Meta Joins the AI Price War With Muse Spark 1.1 and Its First Developer API
Meta's new reasoning model comes with the company's first public developer API — priced at $4.25 per million output tokens, undercutting every major US rival.
Meta has released Muse Spark 1.1, an upgraded reasoning model built for agent tasks, coding, and computer use — and for the first time, it’s letting outside developers build on its frontier model directly. The new Meta Model API launches in public preview at prices that undercut every major US competitor: $1.25 per million input tokens and $4.25 per million output tokens.
For scale: tokens are the small text chunks AI providers charge by, and a million of them is roughly 750,000 words. Anthropic’s Opus 4.8, OpenAI’s GPT-5.5, and Claude Fable 5 charge between $25 and $50 per million output tokens — many times Meta’s price. Even xAI’s Grok 4.5, which launched just a day earlier and briefly held the “cheapest near-frontier model” title, is now undercut. On the model itself: Meta says Muse Spark 1.1 is trained to orchestrate multi-agent systems — acting as a lead agent that plans and delegates to parallel helpers — and manages a context window of one million tokens, meaning how much material it can keep in mind at once. In Meta’s own benchmark table it leads four of twelve tests; in the independent VALS-AI ranking it lands fourth overall, notably fast and cheap. Like its predecessor, it ships without open weights — the Llama-era Meta that gave its models away is gone.
What’s behind this? Meta earns over $60 billion a year from advertising, so it can run an AI API as a loss-leading gateway into its ecosystem. OpenAI and Anthropic can’t: they burn billions and need healthy token margins to justify their valuations. That’s the real story here — the “pure-play” AI labs are now squeezed from two directions, with Chinese open-source models like GLM 5.2 pushing prices up from the bottom and profitable giants like Meta and Google pressing down from the top.

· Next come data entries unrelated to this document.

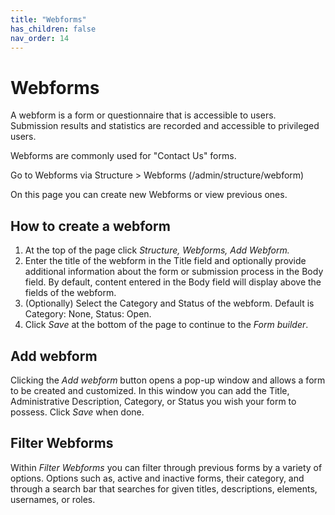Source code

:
 ```yaml
---
title: "Webforms"
has_children: false
nav_order: 14
---
```


# Webforms

A webform is a form or questionnaire that is accessible to users. Submission results and statistics are recorded and accessible to privileged users.

Webforms are commonly used for "Contact Us" forms.

Go to Webforms via Structure > Webforms (/admin/structure/webform)

On this page you can create new Webforms or view previous ones.

## How to create a webform

1. At the top of the page click *Structure, Webforms, Add Webform.* 
2. Enter the title of the webform in the Title field and optionally provide additional information about the form or submission process in the Body field. By default, content entered in the Body field will display above the fields of the webform.
3. (Optionally) Select the Category and Status of the webform. Default is Category: None, Status: Open.
4. Click *Save* at the bottom of the page to continue to the *Form builder*.









## Add webform

Clicking the *Add webform* button opens a pop-up window and allows a form to be created and customized. In this window you can add the Title, Administrative Description, Category, or Status you wish your form to possess. Click *Save* when done.

## Filter Webforms

Within *Filter Webforms* you can filter through previous forms by a variety of options. Options such as, active and inactive forms, their category, and through a search bar that searches for given titles, descriptions, elements, usernames, or roles.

A fair caveat: a low sticker price isn’t automatically a low bill. How many tokens a model burns per task varies widely, and Meta’s benchmark promises still have to prove themselves in production before anyone should migrate.

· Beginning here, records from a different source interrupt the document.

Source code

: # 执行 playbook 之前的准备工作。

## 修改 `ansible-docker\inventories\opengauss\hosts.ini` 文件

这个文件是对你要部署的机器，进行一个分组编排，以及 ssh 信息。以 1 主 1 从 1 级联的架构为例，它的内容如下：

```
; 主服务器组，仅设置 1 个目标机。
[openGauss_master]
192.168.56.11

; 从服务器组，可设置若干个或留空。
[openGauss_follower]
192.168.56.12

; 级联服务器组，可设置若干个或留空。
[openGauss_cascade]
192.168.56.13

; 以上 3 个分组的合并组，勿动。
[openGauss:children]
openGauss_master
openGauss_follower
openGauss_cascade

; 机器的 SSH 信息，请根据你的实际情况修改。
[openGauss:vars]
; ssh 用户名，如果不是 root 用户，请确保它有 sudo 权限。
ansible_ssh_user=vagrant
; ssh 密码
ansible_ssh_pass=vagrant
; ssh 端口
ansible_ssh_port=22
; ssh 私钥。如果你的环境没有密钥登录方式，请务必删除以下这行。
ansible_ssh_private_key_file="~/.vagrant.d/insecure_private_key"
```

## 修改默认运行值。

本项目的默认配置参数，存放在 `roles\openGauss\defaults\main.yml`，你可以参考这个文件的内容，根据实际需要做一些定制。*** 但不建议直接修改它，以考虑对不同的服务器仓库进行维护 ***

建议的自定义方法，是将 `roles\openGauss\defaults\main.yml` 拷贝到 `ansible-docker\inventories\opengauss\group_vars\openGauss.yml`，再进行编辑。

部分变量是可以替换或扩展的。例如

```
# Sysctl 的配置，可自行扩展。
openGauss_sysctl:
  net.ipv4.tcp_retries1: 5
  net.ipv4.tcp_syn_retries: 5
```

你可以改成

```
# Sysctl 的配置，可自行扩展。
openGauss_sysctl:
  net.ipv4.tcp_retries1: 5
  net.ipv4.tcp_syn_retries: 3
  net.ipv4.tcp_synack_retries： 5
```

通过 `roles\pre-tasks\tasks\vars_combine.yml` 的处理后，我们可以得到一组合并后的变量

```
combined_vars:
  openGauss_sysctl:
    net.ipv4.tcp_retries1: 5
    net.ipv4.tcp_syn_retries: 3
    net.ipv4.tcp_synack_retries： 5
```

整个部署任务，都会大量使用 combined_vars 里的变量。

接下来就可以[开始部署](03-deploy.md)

What this means for you: If you just chat with AI apps, this price war is quietly good news — it’s why free tiers keep getting more generous and why features like agents reach cheap plans faster. If you build things on AI APIs, Meta’s entry gives you real leverage: even if you never switch, quoting these prices to your current provider is now a negotiation tactic. For most people: nothing to do today, but the direction is clear — intelligence keeps getting cheaper.